I’m just starting out on this journey. There’s probably so much wrong with my thinking here. I would love those with more experience to offer criticism and point out the flaws in my thinking and application. I tried not to over-complicate the technology, so I used Excel. The data set could be loaded into a structured database or something even more complex – but why? Let’s keep things as simple as possible. For the modeling portion I may load it into MySQL or Postgres.
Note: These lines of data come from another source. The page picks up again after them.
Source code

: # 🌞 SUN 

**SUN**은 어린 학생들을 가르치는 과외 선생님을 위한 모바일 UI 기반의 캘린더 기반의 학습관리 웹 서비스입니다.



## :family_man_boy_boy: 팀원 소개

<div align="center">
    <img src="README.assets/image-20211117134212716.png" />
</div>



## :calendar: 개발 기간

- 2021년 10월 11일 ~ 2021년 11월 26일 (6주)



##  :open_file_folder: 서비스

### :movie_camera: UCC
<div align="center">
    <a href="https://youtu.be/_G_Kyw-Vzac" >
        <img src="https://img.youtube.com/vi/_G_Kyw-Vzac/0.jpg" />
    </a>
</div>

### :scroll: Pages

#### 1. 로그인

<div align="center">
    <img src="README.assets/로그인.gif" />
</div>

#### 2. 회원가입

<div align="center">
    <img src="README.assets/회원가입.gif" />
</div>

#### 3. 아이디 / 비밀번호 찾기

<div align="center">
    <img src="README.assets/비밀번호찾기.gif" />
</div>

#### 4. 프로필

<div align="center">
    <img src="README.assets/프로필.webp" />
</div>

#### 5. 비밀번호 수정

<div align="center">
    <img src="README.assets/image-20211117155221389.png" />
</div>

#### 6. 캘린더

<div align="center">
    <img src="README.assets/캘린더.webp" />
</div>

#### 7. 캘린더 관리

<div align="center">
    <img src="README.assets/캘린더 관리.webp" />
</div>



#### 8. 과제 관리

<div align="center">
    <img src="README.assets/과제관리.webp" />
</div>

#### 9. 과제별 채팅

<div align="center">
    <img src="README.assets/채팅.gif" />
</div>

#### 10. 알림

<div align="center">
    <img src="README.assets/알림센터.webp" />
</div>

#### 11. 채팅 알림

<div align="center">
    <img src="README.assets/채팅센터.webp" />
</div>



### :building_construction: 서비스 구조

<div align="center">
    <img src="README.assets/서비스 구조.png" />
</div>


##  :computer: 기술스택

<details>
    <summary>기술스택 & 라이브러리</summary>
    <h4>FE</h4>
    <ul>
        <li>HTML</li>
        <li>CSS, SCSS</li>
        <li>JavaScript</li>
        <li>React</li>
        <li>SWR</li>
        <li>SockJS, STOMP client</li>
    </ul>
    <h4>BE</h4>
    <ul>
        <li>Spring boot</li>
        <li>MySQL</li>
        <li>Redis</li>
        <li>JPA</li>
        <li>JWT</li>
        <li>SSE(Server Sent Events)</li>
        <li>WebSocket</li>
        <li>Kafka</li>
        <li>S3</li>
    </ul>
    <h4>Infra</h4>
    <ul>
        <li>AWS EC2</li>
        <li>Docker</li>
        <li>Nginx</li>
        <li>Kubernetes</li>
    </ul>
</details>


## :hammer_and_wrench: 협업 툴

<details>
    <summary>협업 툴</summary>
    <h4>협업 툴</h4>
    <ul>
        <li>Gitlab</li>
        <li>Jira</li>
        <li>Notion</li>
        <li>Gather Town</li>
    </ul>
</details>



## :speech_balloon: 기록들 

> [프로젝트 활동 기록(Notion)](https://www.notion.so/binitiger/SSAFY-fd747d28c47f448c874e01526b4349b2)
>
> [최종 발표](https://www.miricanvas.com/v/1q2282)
What’s the problem we want to tackle? How do we pick round 1 tournament winners? Why do we only care about round 1? Simple. I’ll be in Las Vegas actually betting on the first round games. So let’s find an asymmetric advantage, put it to use, and benefit from it! That’s the goal any way. Here are a few of my starting hypotheses:

In 2018 the NCAA retired the strength of schedule measure, known as RPI, and replaced it with NET rankings. The basis of NET rankings is bucketing wins into quads. The NET rankings take into account, game results, strength of schedule, game location, scoring margin, offensive and defensive efficiency, and quality of wins and losses. I won’t explain all of this here, but my hypothesis is: does playing in and winning quad 1 games correlate with winning a first round tournament game? This hypothesis was born out of frustration seeing a team like Dayton ranked in the top 5 nationally, but having played in only three quad one games and my beloved Fighting Illini playing in 15+ quad 1s and being ranked #23. I’m just not convinced that teams that play in very weak conferences should be in the national conversation, sorry Dayton. P.S. Dayton’s strength of schedule ranks 94th nationally. Dayton’s non-conference strength of schedule ranks 185th nationally. Sorry, that’s not a #3 ranked team in my book.
I dove into the quad 1s and it got me thinking, what factors correlate strongest to winning in the first round? What’s the strongest correlation I can find? Offensive rebounds? Turnovers? Defense? Three point shooting? Getting to the line and actually hitting free throws? I ran these all down!

Okay, let’s get to it!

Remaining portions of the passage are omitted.